Décision de tenir une audience d’intérêt public (CPPM 2024-037)
Le 30 avril 2025
Vue d’ensemble
1. J’ai décidé de tenir une audience d’intérêt public sur cette plainte. Madame Orton, la plaignante, affirme que la police militaire a fait preuve de négligence lors d’une vérification du bien-être de son mari, le caporal-chef (Cplc) Shaun Orton. Tragiquement, il a ensuite été retrouvé mort par suicide. Compte tenu de la gravité des allégations, des implications systémiques plus générales et de l’intérêt public concernant la réponse au suicide, ainsi que des considérations procédurales entourant cette affaire, une audience d’intérêt public est justifiéeNote de bas de page 1.
Contexte
2. Le 21 avril 2024, la plaignante a signalé à la police militaire des communications troublantes de son mari et ses préoccupations concernant sa sécurité. Elle allègue que la police militaire a rejeté à plusieurs reprises ses préoccupations et retardé de façon déraisonnable la tenue d’une vérification du bien-être. Une vérification du bien-être consiste pour les policiers à vérifier le bien-être d’une personne lorsqu’il y a des préoccupations au sujet de sa santé physique ou mentale.
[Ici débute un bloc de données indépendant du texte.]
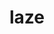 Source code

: ---
category: 4-letters
denotation: null
name: laze
reference_link: https://www.etymonline.com/word/laze
root_language: null
root_name: null
title: laze
type: free
word_sums:
- respelling: laze
  sum: 'Laze + '
---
La plaignante affirme que lorsque les policiers militaires ont finalement accepté d’effectuer la vérification, ils sont restés à l’extérieur de la maison de son mari pendant 45 minutes avant d’entrer. Elle allègue aussi qu’une fois le corps de son mari découvert, les policiers militaires ont appelé le Service de police d’Ottawa (SPO). Les agents du SPO ont constaté que son mari était toujours vivant et lui ont donné les premiers soins. Son mari a été emmené à l’hôpital par ambulance, où son décès a été prononcé.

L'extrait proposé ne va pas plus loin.